When someone is injured at their workplace, their on the job injury is covered by an established workers’ compensation program. Usually, this is something overseen by the state government. Indiana and Illinois, for example, both have state-wide workers’ compensation for state workers established by state statutes.
What is Workers’ Compensation?
Under state workers’ compensation laws, employers have a legal duty to make sure that their employees are safe when working on the job and as part of that protection, in the event of an on-the-job injury, employers are required to carry workers’ compensation insurance.
This is a special kind of insurance, and it’s different than the standard accident injury coverage that applies to personal injuries like car crashes or premises liability claims like slip and falls at the shopping mall.
Under Workers’ Compensation in Indiana and Illinois, an injured worker will get coverage for their medical care as well as cash payments for a percentage of the income that they are not able to earn on the job due to the injury. However, key here is that under this program the employers are protected from personal injury lawsuits by those workers who have been hurt on the job. The worker cannot sue the employer for negligence as a general rule under this plan.
So, if a Hoosier is injured on the weekend in a car crash driving his own SUV, then his injury claim proceeds under standard Indiana injury law. He can generally file a lawsuit against any at fault party. If a Hoosier is injured in a car crash while on the job, say on his way to a district sales meeting, then the workers’ compensation program applies to his accident. He cannot file a negligence lawsuit against his employer unless he can jump certain legal hurdles.
Federal Workers’ Compensation in Specific Kinds of Work
There are some federal workers’ compensation programs where the federal government protects the worker, not the state, if the work is in a specific industry. For instance, if your work involves the Great Lakes’ shipyards, then federal coverage (not state) may apply to your accident if you are hurt at work. Another example are those working in coal mines in our part of the country: miners also have special coverage for on the job injuries under federal law.
1. Longshoremen and Maritime Workers Hurt While Working
For instance, the Longshoremen and Maritime Workers in Indiana and Illinois are covered for work injuries by federal law, the Longshore and Harbor Workers’ Compensation Act (”LHWCA”). Here, as described by the Department of Labor, from the Act:
LHWCA provides compensation and medical care to employees disabled from injuries that occur on the navigable waters of the United States or in adjoining areas used in loading, unloading, repairing or building a vessel. Survivor benefits also are provided if the work-related injury causes the employee’s death.
2. Coal Miners Hurt On the Job
Kentucky may be famous for its coal mines, but Indiana and Illinois have plenty of workers who are coal miners, too.
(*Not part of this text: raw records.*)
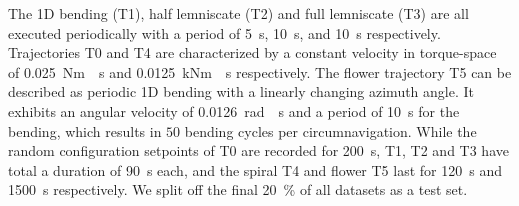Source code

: The 1D bending (T1), half lemniscate (T2) and full lemniscate (T3) are all executed periodically with a period of \SI{5}{s}, \SI{10}{s}, and \SI{10}{s} respectively. 
Trajectories T0 and T4 are characterized by a constant velocity in torque-space of \SI{0.025}{Nm \per s} and \SI{0.0125}{kNm \per s} respectively.
The flower trajectory T5 can be described as periodic 1D bending with a linearly changing azimuth angle. It exhibits an angular velocity of \SI{0.0126}{rad \per s} and a period of \SI{10}{s} for the bending, which results in $50$ bending cycles per circumnavigation.
While the random configuration setpoints of T0 are recorded for \SI{200}{s}, T1, T2 and T3 have total a duration of \SI{90}{s} each, and the spiral T4 and flower T5 last for \SI{120}{s} and \SI{1500}{s} respectively.
We split off the final \SI{20}{\percent} of all datasets as a test set.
The Black Lung Benefits Act (”BLBA”) provides special coverage to coal miners who suffer from black lung disease (pneumoconiosis).
Here, federal workers’ compensation pays monthly cash payments and covers medical expenses to those coal miners with black lung disease and it also provides death benefits to the deceased miner’s survivors.
Federal Oversight of State Workers’ Compensation Programs
Right now, state workers’ compensation programs operate independently of the federal government. They are established under state law. There is no federal agent that reviews or oversees the Indiana program or what Illinois does in its workers’ compensation system. It’s a question of jurisdiction: the federal government doesn’t have the jurisdiction to do this.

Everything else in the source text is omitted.